コアって金貨1000枚の価値とかじゃなかったか?
まぁ200枚を14パーティーで割っても金貨14枚くらいはもらえるから俺はそれでも十分だけどな。俺は見てるだけでもいいみたいだし。

「貢献度ってのはどう決まるんだ?」

「私の部下が全パーティーの戦闘を見るので、依頼達成後に部下から話を聞き、私が決めます。なので、報酬は後日の受け渡しとなります。」

それだけの報酬がもらえて、経験値も勝手に手に入る。
強いやつの戦闘も見れるし悪くもないかもな。

アリアを見るとコクっと頷いた。

アリアが受けるべきだと思ってるなら受けてみるか。
一度ダンジョン攻略をすれば、どんなもんかもわかるしな。

10日後ならガントレットも出来上がってるし、カレンのレベルを上げる時間も十分にある。

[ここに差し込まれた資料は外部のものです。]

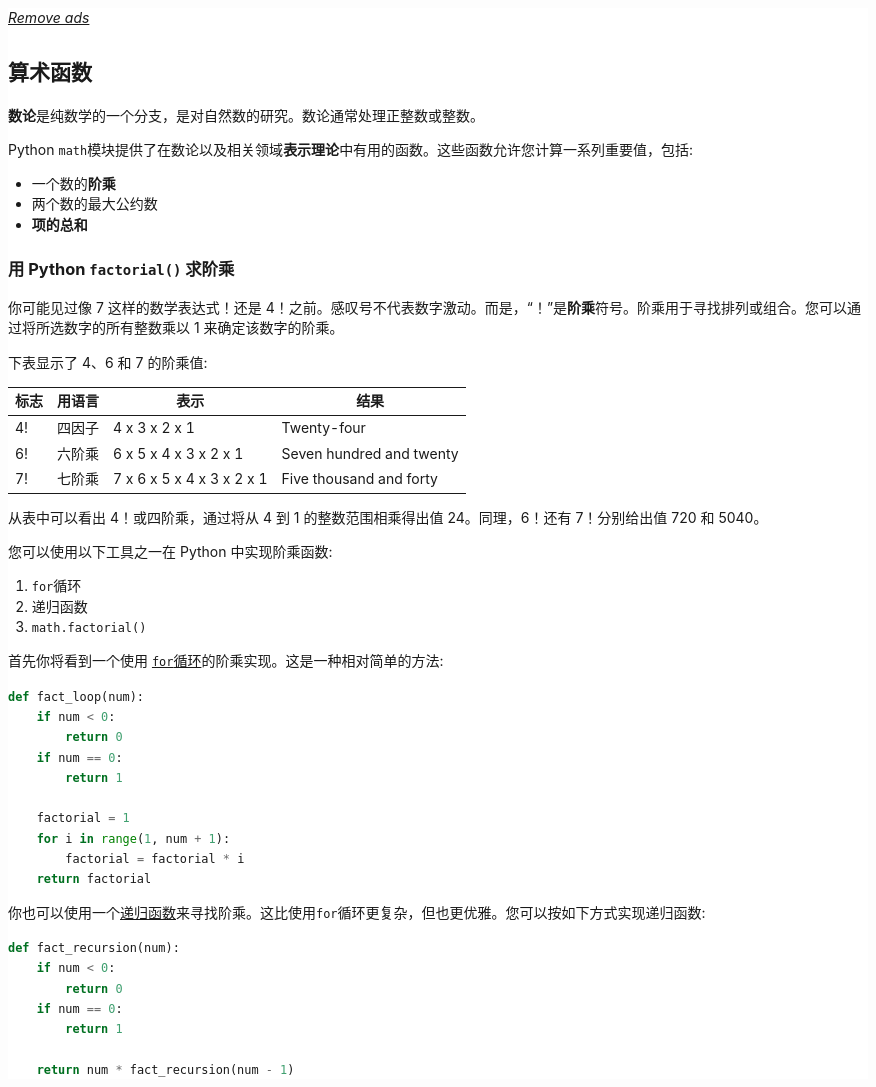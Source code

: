 [*Remove ads*](/account/join/)

## 算术函数

**数论**是纯数学的一个分支，是对自然数的研究。数论通常处理正整数或整数。

Python `math`模块提供了在数论以及相关领域**表示理论**中有用的函数。这些函数允许您计算一系列重要值，包括:

*   一个数的**阶乘**
*   两个数的最大公约数
*   **项的总和**

### 用 Python `factorial()` 求阶乘

你可能见过像 7 这样的数学表达式！还是 4！之前。感叹号不代表数字激动。而是，“！”是**阶乘**符号。阶乘用于寻找排列或组合。您可以通过将所选数字的所有整数乘以 1 来确定该数字的阶乘。

下表显示了 4、6 和 7 的阶乘值:

| 标志 | 用语言 | 表示 | 结果 |
| --- | --- | --- | --- |
| 4! | 四因子 | 4 x 3 x 2 x 1 | Twenty-four |
| 6! | 六阶乘 | 6 x 5 x 4 x 3 x 2 x 1 | Seven hundred and twenty |
| 7! | 七阶乘 | 7 x 6 x 5 x 4 x 3 x 2 x 1 | Five thousand and forty |

从表中可以看出 4！或四阶乘，通过将从 4 到 1 的整数范围相乘得出值 24。同理，6！还有 7！分别给出值 720 和 5040。

您可以使用以下工具之一在 Python 中实现阶乘函数:

1.  `for`循环
2.  递归函数
3.  `math.factorial()`

首先你将看到一个使用 [`for`循环](https://realpython.com/courses/python-for-loop/)的阶乘实现。这是一种相对简单的方法:

```py
def fact_loop(num):
    if num < 0:
        return 0
    if num == 0:
        return 1

    factorial = 1
    for i in range(1, num + 1):
        factorial = factorial * i
    return factorial
```

你也可以使用一个[递归函数](https://realpython.com/courses/thinking-recursively-python/)来寻找阶乘。这比使用`for`循环更复杂，但也更优雅。您可以按如下方式实现递归函数:

```py
def fact_recursion(num):
    if num < 0:
        return 0
    if num == 0:
        return 1

    return num * fact_recursion(num - 1)
```

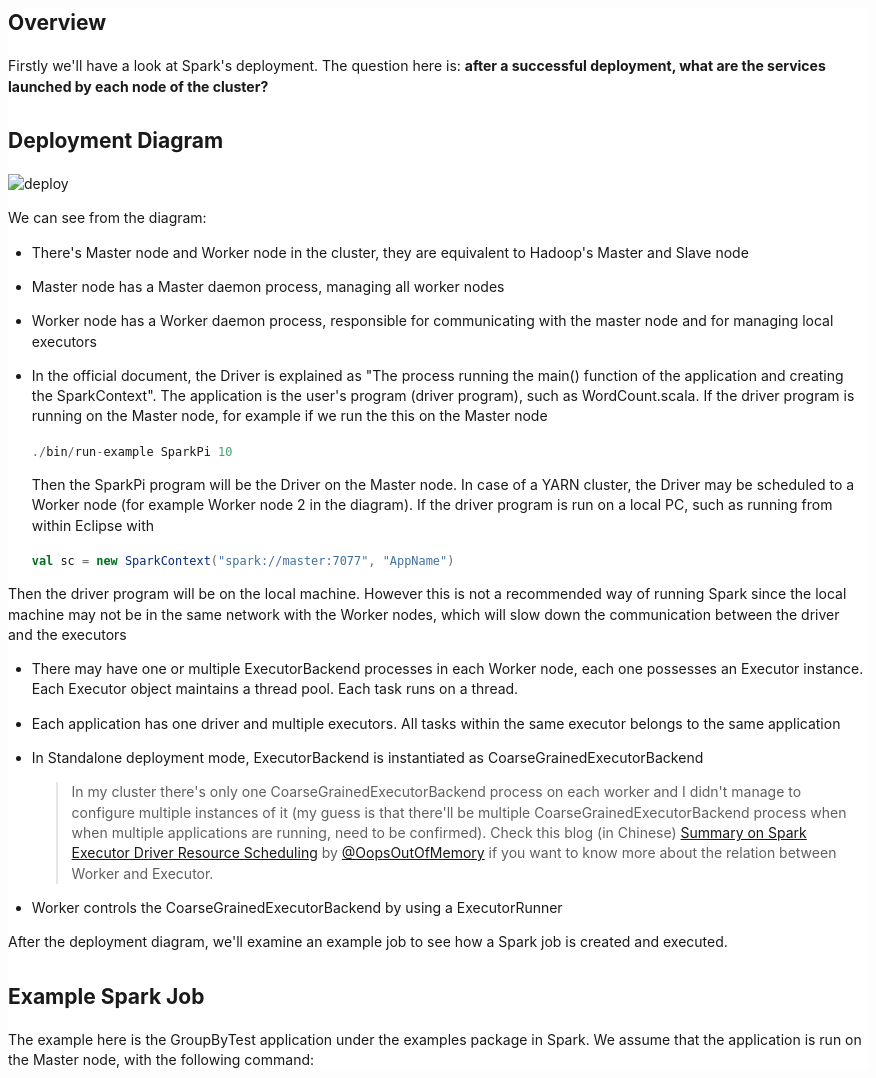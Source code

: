 ## Overview

Firstly we'll have a look at Spark's deployment. The question here is: **after a successful deployment, what are the services launched by each node of the cluster?**

## Deployment Diagram
![deploy](../PNGfigures/deploy.png)

We can see from the diagram:
  - There's Master node and Worker node in the cluster, they are equivalent to Hadoop's Master and Slave node
  - Master node has a Master daemon process, managing all worker nodes
  - Worker node has a Worker daemon process, responsible for communicating with the master node and for managing local executors
  - In the official document, the Driver is explained as "The process running the main() function of the application and creating the SparkContext". The application is the user's program (driver program), such as WordCount.scala. If the driver program is running on the Master node, for example if we run the this on the Master node

    ```scala
	./bin/run-example SparkPi 10
	```
	Then the SparkPi program will be the Driver on the Master node. In case of a YARN cluster, the Driver may be scheduled to a Worker node (for example Worker node 2 in the diagram). If the driver program is run on a local PC, such as running from within Eclipse with

	```scala
	val sc = new SparkContext("spark://master:7077", "AppName")
	```
   Then the driver program will be on the local machine. However this is not a recommended way of running Spark since the local machine may not be in the same network with the Worker nodes, which will slow down the communication between the driver and the executors

  - There may have one or multiple ExecutorBackend processes in each Worker node, each one possesses an Executor instance. Each Executor object maintains a thread pool. Each task runs on a thread.
  - Each application has one driver and multiple executors. All tasks within the same executor belongs to the same application
  - In Standalone deployment mode, ExecutorBackend is instantiated as CoarseGrainedExecutorBackend

    > In my cluster there's only one CoarseGrainedExecutorBackend process on each worker and I didn't manage to configure multiple instances of it (my guess is that there'll be multiple CoarseGrainedExecutorBackend process when when multiple applications are running, need to be confirmed).
    > Check this blog (in Chinese) [Summary on Spark Executor Driver Resource Scheduling](http://blog.csdn.net/oopsoom/article/details/38763985) by [@OopsOutOfMemory](http://weibo.com/oopsoom) if you want to know more about the relation between Worker and Executor.

  - Worker controls the CoarseGrainedExecutorBackend by using a ExecutorRunner

After the deployment diagram, we'll examine an example job to see how a Spark job is created and executed.

## Example Spark Job
The example here is the GroupByTest application under the examples package in Spark. We assume that the application is run on the Master node, with the following command:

パーティーに奴隷以外を入れない主義ってのも裏切られ防止なだけだから、こんな大規模依頼なら裏切るも何もないだろう。

こいつは俺を殺したいとかでもないみたいだし、わざわざ俺だけを裏切るなんて考えづらい。
仮にこいつに裏切られたところで、よっぽどの不意打ちでもない限り負ける気がしないから問題ないだろう。

まだ心の奥では納得しかねてる部分もあるが、そろそろ金が欲しいというのもあるし、今回は受けてみるか。

「わかった。その依頼を受けることにする。俺が役に立たなかったとしても金はちゃんともらうからな。」

「ありがとうございます。貢献度の分に関しては戦わないと支払うことはできませんが、参加費の金貨5枚はお支払いいたします。最終ボス戦で見ているだけだったとしても参加パーティーとして金貨200枚を均等に分けた分をお支払いしますことをお約束いたします。」

「それだけもらえれば十分だ。俺の実力を見てガッカリするだろうから、覚悟しとけ。」

「ご謙遜を。楽しみにしております。」

話が終わり、10日後にまたといって別れた。

喫茶店の会計は第三王女持ちだった。

だったらデザートでも頼んどきゃよかったわ。